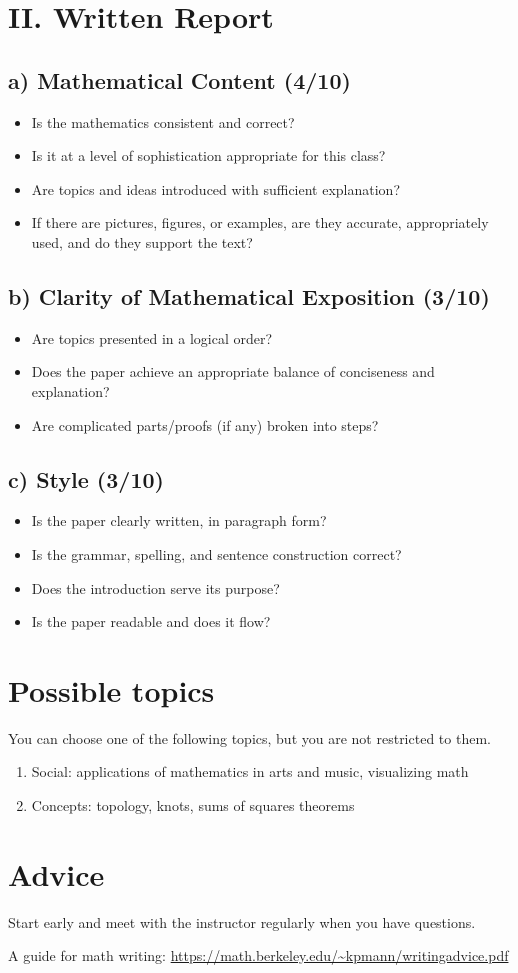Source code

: \documentclass[12pt]{amsart}
\begin{document}
\section*{II. Written Report}

\subsection*{a) Mathematical Content (4/10)}
\begin{itemize}
    \item Is the mathematics consistent and correct?
    \item Is it at a level of sophistication appropriate for this class?
    \item Are topics and ideas introduced with sufficient explanation?
    \item If there are pictures, figures, or examples, are they accurate, appropriately used, and do they support the text?
\end{itemize}

\subsection*{b) Clarity of Mathematical Exposition (3/10)}
\begin{itemize}
    \item Are topics presented in a logical order?
    \item Does the paper achieve an appropriate balance of conciseness and explanation?
    \item Are complicated parts/proofs (if any) broken into steps?
\end{itemize}

\subsection*{c) Style (3/10)}
\begin{itemize}
    \item Is the paper clearly written, in paragraph form?
    \item Is the grammar, spelling, and sentence construction correct?
    \item Does the introduction serve its purpose?
    \item Is the paper readable and does it flow?
\end{itemize}

\section{Possible topics}
You can choose one of the following topics, but you are not restricted to them.
\begin{enumerate}
    \item Social: applications of mathematics in arts and music, visualizing math 
    \item Concepts: topology, knots, sums of squares theorems
\end{enumerate}


\section{Advice}
Start early and meet with the instructor regularly when you have questions.

A guide for math writing:
\url{https://math.berkeley.edu/~kpmann/writingadvice.pdf}

\printbibliography 
%
%
\end{document}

• Assigned task: What you copy should begin at the line with "in paragraph form?" and end at the final line of the listing, each line exactly as it is.

• Finished task:
    \item Is the paper clearly written, in paragraph form?
    \item Is the grammar, spelling, and sentence construction correct?
    \item Does the introduction serve its purpose?
    \item Is the paper readable and does it flow?
\end{itemize}

\section{Possible topics}
You can choose one of the following topics, but you are not restricted to them.
\begin{enumerate}
    \item Social: applications of mathematics in arts and music, visualizing math 
    \item Concepts: topology, knots, sums of squares theorems
\end{enumerate}


\section{Advice}
Start early and meet with the instructor regularly when you have questions.

A guide for math writing:
\url{https://math.berkeley.edu/~kpmann/writingadvice.pdf}

\printbibliography 
%
%
\end{document}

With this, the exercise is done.